* **ENTRIES SUPPLIED**
═══

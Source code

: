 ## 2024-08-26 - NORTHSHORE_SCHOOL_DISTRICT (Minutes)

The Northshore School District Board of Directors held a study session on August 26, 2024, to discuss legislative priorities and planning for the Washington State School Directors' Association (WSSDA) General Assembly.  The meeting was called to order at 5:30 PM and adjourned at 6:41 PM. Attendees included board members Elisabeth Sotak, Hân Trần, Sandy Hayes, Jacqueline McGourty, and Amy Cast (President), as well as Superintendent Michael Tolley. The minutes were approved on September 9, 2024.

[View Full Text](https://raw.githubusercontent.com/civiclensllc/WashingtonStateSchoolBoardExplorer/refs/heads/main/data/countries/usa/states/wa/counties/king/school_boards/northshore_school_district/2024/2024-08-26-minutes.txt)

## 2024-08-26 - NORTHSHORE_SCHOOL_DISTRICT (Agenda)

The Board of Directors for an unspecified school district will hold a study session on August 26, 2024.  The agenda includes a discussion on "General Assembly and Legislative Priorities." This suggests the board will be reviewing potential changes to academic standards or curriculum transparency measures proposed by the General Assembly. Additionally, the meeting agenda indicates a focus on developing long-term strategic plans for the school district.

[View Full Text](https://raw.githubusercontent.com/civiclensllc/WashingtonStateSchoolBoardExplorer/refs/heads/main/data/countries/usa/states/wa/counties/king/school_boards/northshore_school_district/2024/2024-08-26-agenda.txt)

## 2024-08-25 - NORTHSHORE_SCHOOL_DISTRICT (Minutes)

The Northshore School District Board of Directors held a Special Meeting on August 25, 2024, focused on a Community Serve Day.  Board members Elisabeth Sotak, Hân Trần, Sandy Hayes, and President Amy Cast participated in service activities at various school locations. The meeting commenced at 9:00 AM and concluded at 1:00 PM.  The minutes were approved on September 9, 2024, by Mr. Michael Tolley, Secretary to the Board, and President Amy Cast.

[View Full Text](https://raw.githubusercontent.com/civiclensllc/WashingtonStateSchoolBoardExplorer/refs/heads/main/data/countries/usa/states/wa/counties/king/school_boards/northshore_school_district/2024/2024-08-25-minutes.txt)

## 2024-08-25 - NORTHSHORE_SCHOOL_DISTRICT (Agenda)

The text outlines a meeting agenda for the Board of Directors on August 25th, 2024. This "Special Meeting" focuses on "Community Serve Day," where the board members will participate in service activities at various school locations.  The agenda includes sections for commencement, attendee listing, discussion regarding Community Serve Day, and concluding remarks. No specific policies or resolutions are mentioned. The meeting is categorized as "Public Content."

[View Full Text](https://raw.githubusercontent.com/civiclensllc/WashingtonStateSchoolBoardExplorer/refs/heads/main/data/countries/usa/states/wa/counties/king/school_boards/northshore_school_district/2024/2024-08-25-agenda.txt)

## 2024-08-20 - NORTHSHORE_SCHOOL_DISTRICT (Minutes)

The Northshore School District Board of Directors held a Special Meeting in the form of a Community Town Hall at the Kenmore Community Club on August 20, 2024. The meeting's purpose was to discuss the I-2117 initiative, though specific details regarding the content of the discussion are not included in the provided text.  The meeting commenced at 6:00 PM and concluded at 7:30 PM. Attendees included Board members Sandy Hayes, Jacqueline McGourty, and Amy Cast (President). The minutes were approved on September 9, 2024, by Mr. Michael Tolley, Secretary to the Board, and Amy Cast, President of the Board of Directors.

═══

Every line of the data should be copied exactly.

Source code

: ## 2024-08-26 - NORTHSHORE_SCHOOL_DISTRICT (Minutes)

The Northshore School District Board of Directors held a study session on August 26, 2024, to discuss legislative priorities and planning for the Washington State School Directors' Association (WSSDA) General Assembly.  The meeting was called to order at 5:30 PM and adjourned at 6:41 PM. Attendees included board members Elisabeth Sotak, Hân Trần, Sandy Hayes, Jacqueline McGourty, and Amy Cast (President), as well as Superintendent Michael Tolley. The minutes were approved on September 9, 2024.

[View Full Text](https://raw.githubusercontent.com/civiclensllc/WashingtonStateSchoolBoardExplorer/refs/heads/main/data/countries/usa/states/wa/counties/king/school_boards/northshore_school_district/2024/2024-08-26-minutes.txt)

## 2024-08-26 - NORTHSHORE_SCHOOL_DISTRICT (Agenda)

The Board of Directors for an unspecified school district will hold a study session on August 26, 2024.  The agenda includes a discussion on "General Assembly and Legislative Priorities." This suggests the board will be reviewing potential changes to academic standards or curriculum transparency measures proposed by the General Assembly. Additionally, the meeting agenda indicates a focus on developing long-term strategic plans for the school district.

[View Full Text](https://raw.githubusercontent.com/civiclensllc/WashingtonStateSchoolBoardExplorer/refs/heads/main/data/countries/usa/states/wa/counties/king/school_boards/northshore_school_district/2024/2024-08-26-agenda.txt)

## 2024-08-25 - NORTHSHORE_SCHOOL_DISTRICT (Minutes)

The Northshore School District Board of Directors held a Special Meeting on August 25, 2024, focused on a Community Serve Day.  Board members Elisabeth Sotak, Hân Trần, Sandy Hayes, and President Amy Cast participated in service activities at various school locations. The meeting commenced at 9:00 AM and concluded at 1:00 PM.  The minutes were approved on September 9, 2024, by Mr. Michael Tolley, Secretary to the Board, and President Amy Cast.

[View Full Text](https://raw.githubusercontent.com/civiclensllc/WashingtonStateSchoolBoardExplorer/refs/heads/main/data/countries/usa/states/wa/counties/king/school_boards/northshore_school_district/2024/2024-08-25-minutes.txt)

## 2024-08-25 - NORTHSHORE_SCHOOL_DISTRICT (Agenda)

The text outlines a meeting agenda for the Board of Directors on August 25th, 2024. This "Special Meeting" focuses on "Community Serve Day," where the board members will participate in service activities at various school locations.  The agenda includes sections for commencement, attendee listing, discussion regarding Community Serve Day, and concluding remarks. No specific policies or resolutions are mentioned. The meeting is categorized as "Public Content."

[View Full Text](https://raw.githubusercontent.com/civiclensllc/WashingtonStateSchoolBoardExplorer/refs/heads/main/data/countries/usa/states/wa/counties/king/school_boards/northshore_school_district/2024/2024-08-25-agenda.txt)

## 2024-08-20 - NORTHSHORE_SCHOOL_DISTRICT (Minutes)

The Northshore School District Board of Directors held a Special Meeting in the form of a Community Town Hall at the Kenmore Community Club on August 20, 2024. The meeting's purpose was to discuss the I-2117 initiative, though specific details regarding the content of the discussion are not included in the provided text.  The meeting commenced at 6:00 PM and concluded at 7:30 PM. Attendees included Board members Sandy Hayes, Jacqueline McGourty, and Amy Cast (President). The minutes were approved on September 9, 2024, by Mr. Michael Tolley, Secretary to the Board, and Amy Cast, President of the Board of Directors.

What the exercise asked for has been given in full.